Search the records below for the word "vendor" and show every line where it occurs.

(Extracted data entries)
· · · · · · ·
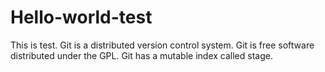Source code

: # Hello-world-test
This is test.
Git is a distributed version control system.
Git is free software distributed under the GPL.
Git has a mutable index called stage.
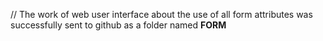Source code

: // The work of web user interface about the use of all form attributes was successfully sent to github as a folder named **FORM**
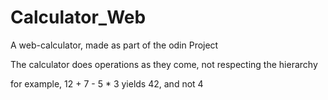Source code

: # Calculator_Web
A web-calculator, made as part of the odin Project

The calculator does operations as they come, not respecting the hierarchy

for example, 12 + 7 - 5 * 3 yields 42, and not 4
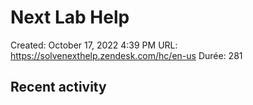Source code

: # Next Lab Help

Created: October 17, 2022 4:39 PM
URL: https://solvenexthelp.zendesk.com/hc/en-us
Durée: 281

## Recent activity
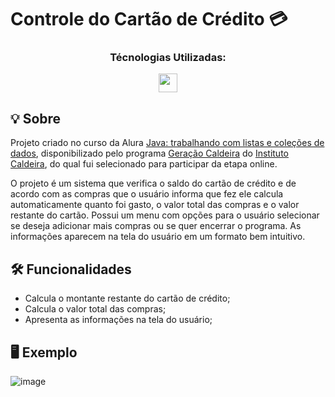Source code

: # Controle do Cartão de Crédito 💳

<div align="center">
 <h3>Técnologias Utilizadas:</h3>
  <img src="https://cdn.jsdelivr.net/gh/devicons/devicon@latest/icons/java/java-original.svg" width="30" height="30" />
</div>

## 💡 Sobre
Projeto criado no curso da Alura [Java: trabalhando com listas e coleções de dados](https://cursos.alura.com.br/course/java-listas-colecoes-dados), disponibilizado pelo programa [Geração Caldeira](https://www.geracaocaldeira.org/) do [Instituto Caldeira](https://institutocaldeira.org.br/), do qual fui selecionado para participar da etapa online.<br>

O projeto é um sistema que verifica o saldo do cartão de crédito e de acordo com as compras que o usuário informa que fez ele calcula automaticamente quanto foi gasto, o valor total das compras e o valor restante do cartão. Possui um menu com opções para o usuário selecionar se deseja adicionar mais compras ou se quer encerrar o programa. As informações aparecem na tela do usuário em um formato bem intuitivo.

## 🛠 Funcionalidades
- Calcula o montante restante do cartão de crédito;
- Calcula o valor total das compras;
- Apresenta as informações na tela do usuário;

## 🖥️ Exemplo
![image](https://github.com/user-attachments/assets/517d51cf-4ad4-4f09-b7a8-bedf1a7f99c7)



 
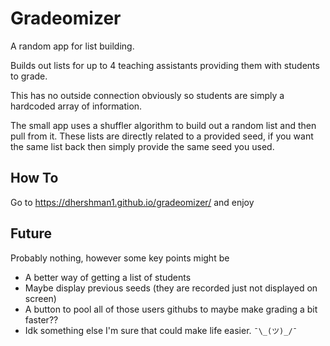 # Gradeomizer

A random app for list building.

Builds out lists for up to 4 teaching assistants providing them with students to grade.

This has no outside connection obviously so students are simply a hardcoded array of information.

The small app uses a shuffler algorithm to build out a random list and then pull from it. These lists are directly related to a provided seed, if you want the same list back then simply provide the same seed you used.

## How To

Go to https://dhershman1.github.io/gradeomizer/ and enjoy

## Future

Probably nothing, however some key points might be

- A better way of getting a list of students
- Maybe display previous seeds (they are recorded just not displayed on screen)
- A button to pool all of those users githubs to maybe make grading a bit faster??
- Idk something else I'm sure that could make life easier. `¯\_(ツ)_/¯`
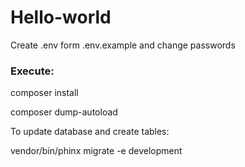# Hello-world

Create .env form .env.example and change passwords

### Execute:

composer install

composer dump-autoload

To update database and create tables:

vendor/bin/phinx migrate -e development

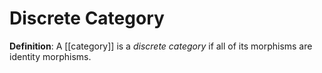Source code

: # Discrete Category
**Definition**: A [[category]] is a *discrete category* if all of its morphisms are identity morphisms.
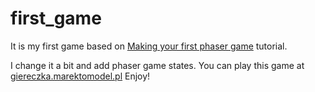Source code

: # first_game
It is my first game based on [Making your first phaser game](https://phaser.io/tutorials/making-your-first-phaser-game) tutorial.

I change it a bit and add phaser game states.
You can play this game at [giereczka.marektomodel.pl](http://giereczka.marektomodel.pl/)
Enjoy!
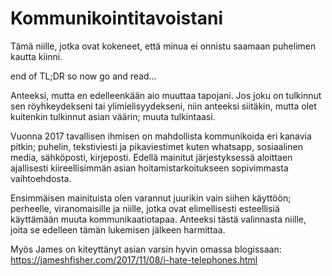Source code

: # Kommunikointitavoistani

Tämä niille, jotka ovat kokeneet, että minua ei onnistu saamaan puhelimen kautta kiinni.

end of TL;DR so now go and read...

Anteeksi, mutta en edelleenkään aio muuttaa tapojani. Jos joku on tulkinnut sen röyhkeydekseni
tai ylimielisyydekseni, niin anteeksi siitäkin, mutta olet kuitenkin tulkinnut asian väärin; muuta tulkintaasi.

Vuonna 2017 tavallisen ihmisen on mahdollista kommunikoida eri kanavia pitkin; puhelin, tekstiviesti
ja pikaviestimet kuten whatsapp, sosiaalinen media, sähköposti, kirjeposti. Edellä mainitut
järjestyksessä aloittaen ajallisesti kiireellisimmän asian hoitamistarkoitukseen sopivimmasta vaihtoehdosta.

Ensimmäisen mainituista olen varannut juurikin vain siihen käyttöön; perheelle, viranomaisille
ja niille, jotka ovat elimellisesti esteellisiä käyttämään muuta kommunikaatiotapaa. Anteeksi
tästä valinnasta niille, joita se edelleen tämän lukemisen jälkeen harmittaa.

Myös James on kiteyttänyt asian varsin hyvin omassa blogissaan:
https://jameshfisher.com/2017/11/08/i-hate-telephones.html
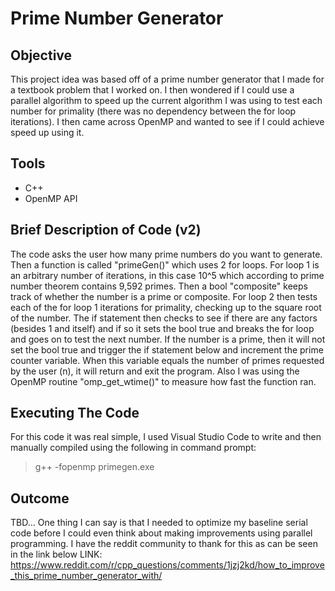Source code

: # Prime Number Generator

## Objective 
This project idea was based off of a prime number generator that I made for a 
textbook problem that I worked on. I then wondered if I could use a parallel algorithm to speed
up the current algorithm I was using to test each number for primality (there was no dependency 
between the for loop iterations). I then came across OpenMP and wanted to see if I could achieve speed up using it.

## Tools
* C++ 
* OpenMP API

## Brief Description of Code (v2)
The code asks the user how many prime numbers do you want to generate. Then a function is called "primeGen()"
which uses 2 for loops. For loop 1 is an arbitrary number of iterations, in this case 10^5 which according to prime
number theorem contains 9,592 primes. Then a bool "composite" keeps track of whether the number is a prime or composite. For loop 2 
then tests each of the for loop 1 iterations for primality, checking up to the square root of the number. The if statement 
then checks to see if there are any factors (besides 1 and itself) and if so it sets the bool true and breaks the for loop and goes on to 
test the next number. If the number is a prime, then it will not set the bool true and trigger the if statement below and increment the 
prime counter variable. When this variable equals the number of primes requested by the user (n), it will return and exit the program.
Also I was using the OpenMP routine "omp_get_wtime()" to measure how fast the function ran.

## Executing The Code
For this code it was real simple, I used Visual Studio Code to write and then manually compiled using the following in command prompt:
> g++ -fopenmp primegen.exe

## Outcome
TBD...
One thing I can say is that I needed to optimize my baseline serial code before I could even think about making improvements using 
parallel programming. I have the reddit community to thank for this as can be seen in the link below
LINK: https://www.reddit.com/r/cpp_questions/comments/1jzj2kd/how_to_improve_this_prime_number_generator_with/

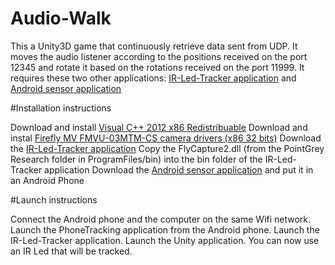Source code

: Audio-Walk
==========

This a Unity3D game that continuously retrieve data sent from UDP. It moves the audio listener according to the positions received on the port 12345 and rotate it
based on the rotations received on the port 11999.
It requires these two other applications: [IR-Led-Tracker application](https://github.com/simonchauvin/IR-Led-Video-Tracking) and [Android sensor application](https://github.com/simonchauvin/Android-Sensor-Data-Through-UDP)


#Installation instructions

Download and install [Visual C++ 2012 x86 Redistribuable](http://www.microsoft.com/en-us/download/details.aspx?id=30679)
Download and instal [Firefly MV FMVU-03MTM-CS camera drivers (x86 32 bits)](http://www.ptgrey.com/support/downloads/downloads_admin/Download.aspx)
Download the [IR-Led-Tracker application](https://github.com/simonchauvin/IR-Led-Video-Tracking)
Copy the FlyCapture2.dll (from the PointGrey Research folder in ProgramFiles/bin) into the bin folder of the IR-Led-Tracker application
Download the [Android sensor application](https://github.com/simonchauvin/Android-Sensor-Data-Through-UDP) and put it in an Android Phone

#Launch instructions

Connect the Android phone and the computer on the same Wifi network.
Launch the PhoneTracking application from the Android phone.
Launch the IR-Led-Tracker application.
Launch the Unity application.
You can now use an IR Led that will be tracked.
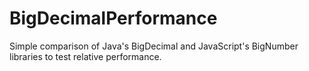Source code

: # BigDecimalPerformance

Simple comparison of Java's BigDecimal and JavaScript's BigNumber libraries to test relative performance.
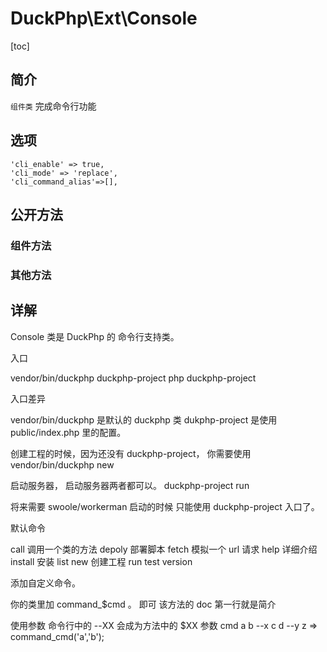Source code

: # DuckPhp\Ext\Console
[toc]
## 简介
`组件类` 完成命令行功能
## 选项
    'cli_enable' => true,
    'cli_mode' => 'replace',    
    'cli_command_alias'=>[],
## 公开方法

### 组件方法

### 其他方法

## 详解

Console 类是 DuckPhp 的 命令行支持类。

入口

vendor/bin/duckphp
duckphp-project
php duckphp-project

入口差异

vendor/bin/duckphp 是默认的 duckphp 类
dukphp-project 是使用 public/index.php 里的配置。


创建工程的时候，因为还没有 duckphp-project，
你需要使用
vendor/bin/duckphp new 

启动服务器， 启动服务器两者都可以。
duckphp-project run

将来需要 swoole/workerman 启动的时候
只能使用 duckphp-project 入口了。


默认命令

call    调用一个类的方法
depoly  部署脚本
fetch   模拟一个 url 请求
help    详细介绍    
install 安装
list
new     创建工程
run
test
version


添加自定义命令。

你的类里加 command_$cmd 。 即可
该方法的 doc 第一行就是简介

使用参数
命令行中的 --XX 会成为方法中的 $XX 参数
cmd a b --x c d --y z =>
command_cmd('a','b');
· · · · · · ·
== EXPECTED ANSWER ==
vendor/bin/phinx migrate -e development
vendor/bin/duckphp
vendor/bin/duckphp 是默认的 duckphp 类
vendor/bin/duckphp new 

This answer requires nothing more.